Direct Detection of sub-GeV Dark Matter with Scintillating Targets

TL;DR

This paper proposes a novel scintillation-based detection method for sub-GeV dark matter, utilizing low-noise photodetectors to detect photon emissions from electron excitations in crystals, potentially enabling detection of dark matter as light as 0.5 MeV.

Contribution

It introduces a new detection approach using scintillating targets and calculates expected scattering rates, highlighting gallium arsenide's advantage for low-mass dark matter detection.

Findings

GaAs can probe dark matter masses down to ~0.5 MeV.

Scintillating targets may offer technological advantages over existing methods.
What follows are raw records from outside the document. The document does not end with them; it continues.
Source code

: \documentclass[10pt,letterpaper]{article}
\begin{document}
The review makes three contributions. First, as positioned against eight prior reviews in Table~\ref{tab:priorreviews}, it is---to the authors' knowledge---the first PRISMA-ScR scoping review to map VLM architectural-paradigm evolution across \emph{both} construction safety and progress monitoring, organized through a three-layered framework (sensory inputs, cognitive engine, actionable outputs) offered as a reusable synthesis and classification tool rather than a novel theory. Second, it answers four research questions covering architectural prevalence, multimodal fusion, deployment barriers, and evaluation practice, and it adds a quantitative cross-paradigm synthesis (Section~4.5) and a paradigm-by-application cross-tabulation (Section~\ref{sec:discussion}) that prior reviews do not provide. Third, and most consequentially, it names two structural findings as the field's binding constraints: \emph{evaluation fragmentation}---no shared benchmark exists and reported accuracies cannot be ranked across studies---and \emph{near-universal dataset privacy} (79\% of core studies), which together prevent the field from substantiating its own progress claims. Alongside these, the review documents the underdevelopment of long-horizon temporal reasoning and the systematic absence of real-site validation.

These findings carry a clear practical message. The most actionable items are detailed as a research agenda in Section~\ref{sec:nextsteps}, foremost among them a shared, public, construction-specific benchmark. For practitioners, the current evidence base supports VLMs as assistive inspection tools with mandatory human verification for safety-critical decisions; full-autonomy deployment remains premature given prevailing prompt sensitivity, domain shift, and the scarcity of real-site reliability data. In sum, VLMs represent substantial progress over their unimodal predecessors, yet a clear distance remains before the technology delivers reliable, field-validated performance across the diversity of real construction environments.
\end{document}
The approach provides a complementary and potentially more sensitive detection pathway.

Abstract

We describe a novel search for MeV-to-GeV-mass dark matter, in which the dark matter scatters off electrons in a scintillating target. The excitation and subsequent de-excitation of the electron produces one or more photons, which could be detected with an array of cryogenic low-noise photodetectors, such as transition edge sensors (TES) or microwave kinetic inductance devices (MKID). Scintillators may have distinct advantages over other experiments searching for a low ionization signal from sub-GeV DM. First, the detection of one or a few photons may be technologically easier. Second, since no electric field is required to detect the photons, there may be far fewer dark counts mimicking a DM signal. We discuss various target choices, but focus on calculating the expected dark matter-electron scattering rates in three scintillating crystals, sodium iodide (NaI), cesium iodide (CsI), and gallium arsenide (GaAs). Among these, GaAs has the lowest band gap (1.52 eV) compared to NaI (5.9 eV) or CsI (6.4 eV), allowing it to probe dark matter masses possibly as low as ~0.5 MeV, compared to ~1.5 MeV with NaI or CsI. We compare these scattering rates with those expected in silicon (Si) and germanium (Ge). The proposed experimental concept presents an important complementary path to existing efforts, and its potential advantages may make it the most sensitive direct-detection probe of DM down to MeV masses.